The Phillies are a tremendous team. They do everything well. They create runs. The pitching is top of the line. But we’re good too. We led the league in hitting and that’s something that we’re proud of, and we’re a good team or else we wouldn’t be here and we have to bounce back.
That is another characteristic of a good team, I believe, too. We have to do that, and continue to focus on tomorrow’s game and forget about yesterday’s game.
Q. It’s Bronson on Friday. He’s got more experience than some of the other pitchers. How much do you lean on him and what is the team’s confidence in him after how Game 1 went?
JAY BRUCE: I think pitching is definitely going to determine the success of our teams, both teams. If they don’t pitch well, they’re not going to be successful. If we don’t pitch well, we’re not going to be successful. But it’s a collective effort, and it’s a 25 man team, and we have the guys here to do it.
You know, the pitcher’s job, in my opinion, is to keep the team in the game. It’s not to throw a no hitter or shut a team out. It’s to keep the team in the game, and that’s what we’re hoping he does. He does a great job of that every year. He’s been doing that since he got in the big leagues and we’re confident in him.

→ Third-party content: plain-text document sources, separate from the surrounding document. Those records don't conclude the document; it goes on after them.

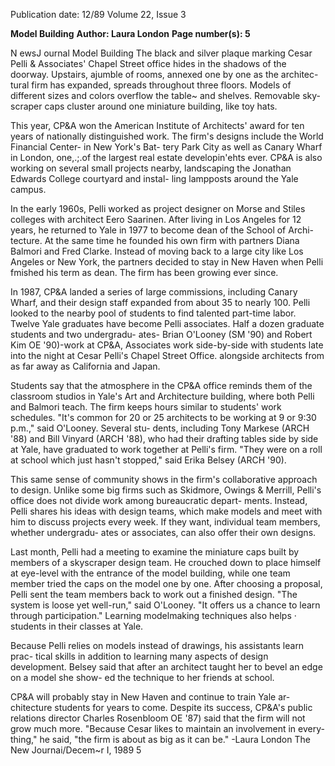 Publication date: 12/89
Volume 22, Issue 3

**Model Building**
**Author: Laura London**
**Page number(s): 5**

N ewsJ ournal 
Model Building 
The black and silver plaque marking 
Cesar Pelli & Associates' Chapel Street 
office hides in the shadows of the 
doorway. Upstairs, ajumble of rooms, 
annexed one by one as the architec-
tural firm has expanded, 
spreads 
throughout three floors. Models of 
different sizes and colors overflow the 
table~ and shelves. Removable sky-
scraper caps cluster around one 
miniature building, like toy hats. 

This year, CP&A won the American 
Institute of Architects' award for ten 
years of nationally distinguished work. 
The firm's designs include the World 
Financial Center- in New York's Bat-
tery Park City as well as Canary Wharf 
in London, one,.;.of the largest real 
estate developin'ehts ever. CP&A is 
also working on several small projects 
nearby, 
landscaping the Jonathan 
Edwards College courtyard and instal-
ling lampposts around the Yale 
campus. 

In the early 1960s, Pelli worked as 
project designer on Morse and Stiles 
colleges with architect Eero Saarinen. 
After living in Los Angeles for 12 
years, he returned to Yale in 1977 to 
become dean of the School of Archi-
tecture. At the same time he founded 
his own firm with partners Diana 
Balmori and Fred Clarke. Instead of 
moving back to a large city like Los 
Angeles or New York, the partners 
decided to stay in New Haven when 
Pelli fmished his term as dean. The 
firm has been growing ever since. 

In 1987, CP&A landed a series of 
large commissions, including Canary 
Wharf, and their design staff expanded 
from about 35 to nearly 100. Pelli 
looked to the nearby pool of students to 
find talented part-time labor. Twelve 
Yale graduates have become Pelli 
associates. Half a 
dozen graduate 
students and 
two undergradu-
ates- Brian O'Looney (SM '90) and 
Robert Kim OE '90)-work at CP&A, 
Associates work side-by-side with students late into the night at Cesar 
Pelli's Chapel Street Office. 
alongside architects from as far away 
as California and Japan. 

Students say that the atmosphere in 
the CP&A office reminds them of the 
classroom studios in Yale's Art and 
Architecture building, where both Pelli 
and Balmori teach. The firm keeps 
hours similar to students' work 
schedules. "It's common for 20 or 25 
architects to be working at 9 or 9:30 
p.m.," said O'Looney. Several stu-
dents, 
including Tony 
Markese 
(ARCH '88) and Bill Vinyard (ARCH 
'88), who had their drafting tables side 
by side at Yale, have graduated to 
work together at Pelli's firm. "They 
were on a roll at school which just 
hasn't stopped," said Erika Belsey 
(ARCH '90). 

This same sense of community 
shows 
in the 
firm's 
collaborative 
approach to design. Unlike some big 
firms such as Skidmore, Owings & 
Merrill, Pelli's office does not divide 
work 
among bureaucratic depart-
ments. Instead, Pelli shares his ideas 
with design teams, which make models 
and meet with him to discuss projects 
every week. If they want, individual 
team members, whether undergradu-
ates or associates, can also offer their 
own designs. 

Last month, Pelli had a meeting to 
examine the miniature caps built by 
members of a skyscraper design team. 
He crouched down to place himself at 
eye-level with the entrance of the 
model building, while one team 
member tried the caps on the model 
one by one. After choosing a proposal, 
Pelli sent the team members back to 
work out a finished design. "The 
system is loose yet well-run," said 
O'Looney. "It offers us a chance to 
learn through participation." Learning 
modelmaking techniques also helps 
· students in their classes at Yale. 

Because Pelli relies on models instead 
of drawings, his assistants learn prac-
tical skills in addition to learning many 
aspects of design development. Belsey 
said that after an architect taught her 
to bevel an edge on a model she show-
ed the technique to her friends at 
school. 

CP&A will probably stay in New 
Haven and continue to train Yale ar-
chitecture students for years to come. 
Despite its success, CP&A's public 
relations director Charles Rosenbloom 
OE '87) said that the firm will not grow 
much more. "Because Cesar likes to 
maintain an involvement in every-
thing," he said, "the firm is about as big 
as it can be." 
-Laura London 
The New Journai/Decem~r I, 1989 5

Q. Can you talk about Brook Jacoby and what effect he’s had on you since he’s been with the Reds?
JAY BRUCE: Tell you what, Brook has been great for me. He’s done his job. He works well with each individual. He doesn’t try to do or put a blanket system on everyone. And I think that’s huge. At the end of the day in the Major Leagues you’re coaching and you’re interacting with people. It’s not necessarily all the time teaching mechanics and doing this and doing that. It’s having a relationship with people. He does a great job of that.
Also, he’s consistent in his approach. He has something that he thinks works for everyone, and that’s something that’s shown true this year because we’ve had a successful year hitting.
Like I said, he’s the same guy every day. He’s very positive. He keeps it loose, and he’s there for you. He’s really there for the player, and that is something that is important, too.